Made over a period of five years and distilled from more than 120 hours of material, it is a very considerable achievement
These filters consist of ‘size, concentrated ownership, owner wealth, and profit orientation of the dominant mass-media firms’; advertising, to whose requirements much media content is tailored; the governmental and corporate sources on which news organisations are so heavily dependent; the various measures, referred to as ‘flak’ by Herman and Chomsky, which powerful interests mobilise in order to discourage critical media coverage; and anti-Communism, although in today’s post Cold War world this has mutated into a more generalised ideological filter which helps to shape the news in the interests of fighting the ‘war on terror’. Thus are set what Chomsky aptly describes in Necessary Illusions as ‘the bounds on thinkable thought’, and this is this process which Mark Achbar and Peter Wintonick’s film Manufacturing Consent sets out to explain and illustrate.
Made over a period of five years and distilled from more than 120 hours of material, it is a very considerable achievement. Chomsky is a tireless and lucid exponent of his thesis, but the film is by no means simply a montage of extracts from his global lectures and interviews, and constantly attempts both to conjure and demystify the media landscape of which he is such a stern critic. For the most part this works very well – as, for example, in the ‘operation’ which shows a Times article critical of the genocide in East Timor being surgically turned into a whitewash of the same event by the New York Times. Highly effective, too, is the juxtaposition of Chomsky’s analysis of the media with extracts from various smugly selfcongratulatory documentaries about the ‘free press’. Occasionally, however, there is a slight sense of visual overload, and of the visuals getting in the way of the ideas.
What the film cannot do, however, is to replicate the sheer weight of empirical detail which makes the arguments propounded by Chomsky in print so compelling. The nearest the film gets to this kind of empirical density is when it contrasts the media coverage of the genocide carried out by the Khmer Rouge in Cambodia with that perpetrated by the Indonesians in East Timor with US and British support – a classic case of the differing media treatment of what Herman and Chomsky call ‘worthy and unworthy victims’.

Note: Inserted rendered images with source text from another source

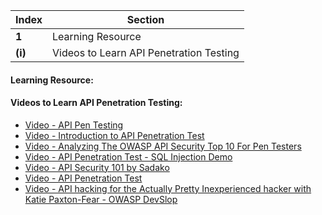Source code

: Index | Section
---   | ---
**1** | Learning Resource
**(i)** | Videos to Learn API Penetration Testing


#### Learning Resource:

#### Videos to Learn API Penetration Testing:

  * [Video - API Pen Testing](https://www.youtube.com/watch?v=XY6__R2iZks&ab_channel=HackerBookTechnologies)
  * [Video - Introduction to API Penetration Test](https://www.youtube.com/watch?v=ZFxghU9zanA&ab_channel=CyberSecurityTV)
  * [Video - Analyzing The OWASP API Security Top 10 For Pen Testers](https://www.youtube.com/watch?v=5UTHUZ3NGfw&ab_channel=SANSOffensiveOperations)
  * [Video - API Penetration Test - SQL Injection Demo](https://www.youtube.com/watch?v=4tmvQ5a4200&ab_channel=CyberSecurityTV)
  * [Video - API Security 101 by Sadako](https://www.youtube.com/watch?v=ijalD2NkRFg&ab_channel=Bugcrowd)
  * [Video - API Penetration Test](https://www.youtube.com/watch?v=hUY8SeF54TE&ab_channel=CyberSecurityTV)
  * [Video - API hacking for the Actually Pretty Inexperienced hacker with Katie Paxton-Fear - OWASP DevSlop](https://www.youtube.com/watch?v=qqmyAxfGV9c&ab_channel=OWASPDevSlop)
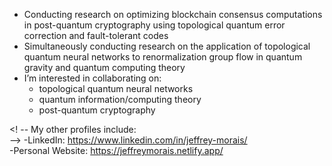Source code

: - Conducting research on optimizing blockchain consensus computations in post-quantum cryptography using topological quantum error correction and fault-tolerant codes
- Simultaneously conducting research on the application of topological quantum neural networks to renormalization group flow in quantum gravity and quantum computing theory
- I’m interested in collaborating on:
  - topological quantum neural networks
  - quantum information/computing theory
  - post-quantum cryptography
 
<! -- My other profiles include: <br> -->
-LinkedIn: https://www.linkedin.com/in/jeffrey-morais/  
-Personal Website: https://jeffreymorais.netlify.app/

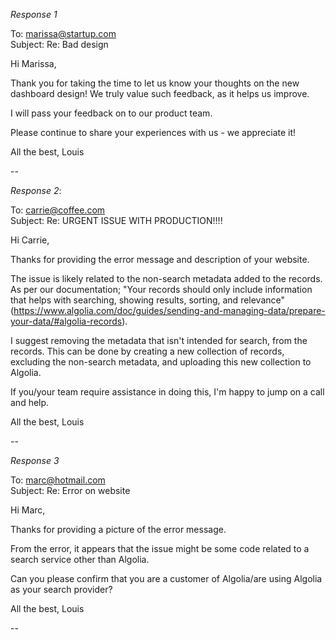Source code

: *Response 1*  

To: marissa@startup.com  
Subject: Re: Bad design  

Hi Marissa,  

Thank you for taking the time to let us know your thoughts on the new dashboard design!
We truly value such feedback, as it helps us improve.

I will pass your feedback on to our product team.

Please continue to share your experiences with us - we appreciate it!

All the best,
Louis


--


*Response 2*:   
  
To: carrie@coffee.com  
Subject: Re: URGENT ISSUE WITH PRODUCTION!!!!  
  
Hi Carrie,

Thanks for providing the error message and description of your website.

The issue is likely related to the non-search metadata added to the records.
As per our documentation; "Your records should only include information that helps with searching, showing results, sorting, and relevance" (https://www.algolia.com/doc/guides/sending-and-managing-data/prepare-your-data/#algolia-records).

I suggest removing the metadata that isn't intended for search, from the records.
This can be done by creating a new collection of records, excluding the non-search metadata, and uploading this new collection to Algolia.

If you/your team require assistance in doing this, I'm happy to jump on a call and help.

All the best,
Louis


--

*Response 3*

To: marc@hotmail.com  
Subject: Re: Error on website   

Hi Marc,

Thanks for providing a picture of the error message.

From the error, it appears that the issue might be some code related to a search service other than Algolia.

Can you please confirm that you are a customer of Algolia/are using Algolia as your search provider?

All the best,
Louis


--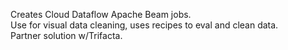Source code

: Creates Cloud Dataflow Apache Beam jobs.  
Use for visual data cleaning, uses recipes to eval and clean data.  
Partner solution w/Trifacta.
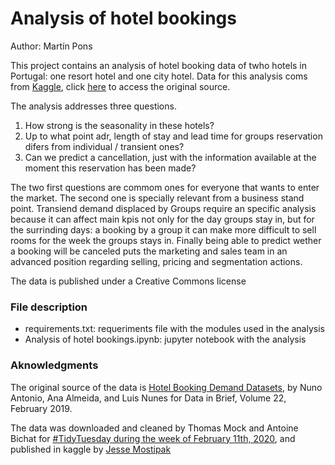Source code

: # Analysis of hotel bookings

Author: Martín Pons

This project contains an analysis of hotel booking data of twho hotels in Portugal: one resort hotel and one city hotel. Data for this analysis coms from [Kaggle](https://www.kaggle.com/jessemostipak/hotel-booking-demand), click [here](https://www.sciencedirect.com/science/article/pii/S2352340918315191) to access the original source.

The analysis addresses three questions.

1. How strong is the seasonality in these hotels?
2. Up to what point adr, length of stay and lead time for groups reservation difers from individual / transient ones?
3. Can we predict a cancellation, just with the information available at the moment this reservation has been made?

The two first questions are commom ones for everyone that wants to enter the market. The second one is specially relevant from a business stand point. Transiend demand displaced by Groups require an specific analysis because it can affect main kpis not only for the day groups stay in, but for the surrinding days: a booking by a group it can make more difficult to sell rooms for the week the groups stays in. Finally being able to predict wether a booking will be canceled puts the marketing and sales team in an advanced position regarding selling, pricing and segmentation actions.

The data is published under a Creative Commons license

### File description

- requirements.txt: requeriments file with the modules used in the analysis
- Analysis of hotel bookings.ipynb: jupyter notebook with the analysis

### Aknowledgments

The original source of the data is  [Hotel Booking Demand Datasets](https://www.sciencedirect.com/science/article/pii/S2352340918315191),  by Nuno Antonio, Ana Almeida, and Luis Nunes for Data in Brief, Volume 22, February 2019.

The data was downloaded and cleaned by Thomas Mock and Antoine Bichat for [#TidyTuesday during the week of February 11th, 2020](https://github.com/rfordatascience/tidytuesday/blob/master/data/2020/2020-02-11/readme.md), and published in kaggle by [Jesse Mostipak](https://www.jessemaegan.com/)


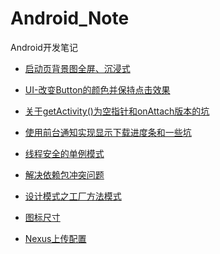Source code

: # Android_Note

Android开发笔记<br>

* [启动页背景图全屏、沉浸式](https://github.com/DonLIs/Android_Note/blob/master/Splash.md)<br>

* [UI-改变Button的颜色并保持点击效果](https://github.com/DonLIs/Android_Note/blob/master/UI-Button.md)<br>

* [关于getActivity()为空指针和onAttach版本的坑](https://github.com/DonLIs/Android_Note/blob/master/OnAttach.md)<br>

* [使用前台通知实现显示下载进度条和一些坑](https://github.com/DonLIs/Android_Note/blob/master/Notification.md)<br>

* [线程安全的单例模式](https://github.com/DonLIs/Android_Note/blob/master/SingleTon.md)<br>

* [解决依赖包冲突问题](https://github.com/DonLIs/Android_Note/blob/master/dependency.md)

* [设计模式之工厂方法模式](https://github.com/DonLIs/Android_Note/blob/master/Factory.md)

* [图标尺寸](https://github.com/DonLIs/Android_Note/blob/master/Dimensions.md)

* [Nexus上传配置](https://github.com/DonLIs/Android_Note/blob/master/NexusUpload.md)
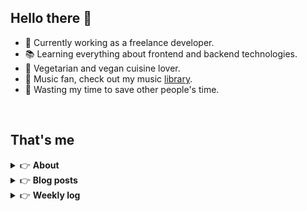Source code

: <h2>Hello there 👋</h2>

- 🚀 Currently working as a freelance developer.
- :books: Learning everything about frontend and backend technologies.
- 🌱 Vegetarian and vegan cuisine lover.
- 🎵 Music fan, check out my music [library](https://simonemargio.im/music/).
- :dart: Wasting my time to save other people's time.

<br>

## That's me

<!-- markdownlint-disable MD033 -->
<details>
    <summary>&#128073 <b>About</b></summary><br/>

<!-- BLOG-POST-LIST:START -->

- 🏡 [About me](https://simonemargio.im/)
- 🤝 [Resume](https://simonemargio.im/resume/)
- 💻 [What I use](https://simonemargio.im/uses/)
- 📮 [Post](https://simonemargio.im/post/)
- 🌍 [More](https://simonemargio.im/more/)
  <!-- BLOG-POST-LIST:END -->
  </details>

<details>
    <summary>&#128073 <b>Blog posts</b></summary><br/>

<!-- BLOG-POST-LIST:START -->

- [MacBook Battery](https://simonemargio.im/blog/macbookbattery/)
- [Linux](https://simonemargio.im/blog/linux/)
- [LastPass](https://simonemargio.im/blog/lastpass/)
- [Apple Music](https://simonemargio.im/blog/applemusic/)
- [iCloud Keychain](https://simonemargio.im/blog/icloudkeychain/)
- [Digital legacy](https://simonemargio.im/blog/digitallegacy/)
- [Usability](https://simonemargio.im/blog/usability/)
- [Bitwarden](https://simonemargio.im/blog/bitwarden/)
- [About EXIF metadata](https://simonemargio.im/blog/aboutexifmetadata/)
- [Stop using whatsapp](https://simonemargio.im/blog/stopusingwhatsapp/)
- [More](https://simonemargio.im/blog/page/2/)
  <!-- BLOG-POST-LIST:END -->
  </details>

<details>
    <summary>&#128073 <b>Weekly log</b></summary><br/>

<!-- BLOG-POST-LIST:START -->
- [Aug - 2](https://simonemargio.im/log/2)
- [Aug - 1](https://simonemargio.im/log/1)
- [July](https://simonemargio.im/log/july)
- [June](https://simonemargio.im/log/june)
- [May](https://simonemargio.im/log/may/)
- [April](https://simonemargio.im/log/april/)
- [March](https://simonemargio.im/log/march/)
- [February](https://simonemargio.im/log/february/)
- [January](https://simonemargio.im/log/january/)
- [2023](https://simonemargio.im/log/2023)
  <!-- BLOG-POST-LIST:END -->
  </details>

For all the unremitting rigour of Chomsky’s media critique, Manufacturing Consent is not a pessimistic film. Chomsky, Achbar and Wintonick take particular pains to emphasise the importance of alternative media, and British viewers may feel envious to discover that in the US there are over 800 listener-supported, community and campus radio stations, and over 2200 TV stations of a similar nature. And since the film was first released, the Internet has become a key source of alternative news. These and other recent developments are discussed by Chomsky in a 2007 interview with the film-makers on a very generous disc of extras, which includes unedited versions of some of the interviews excerpted in Manufacturing Consent and a PDF of the book based on the film.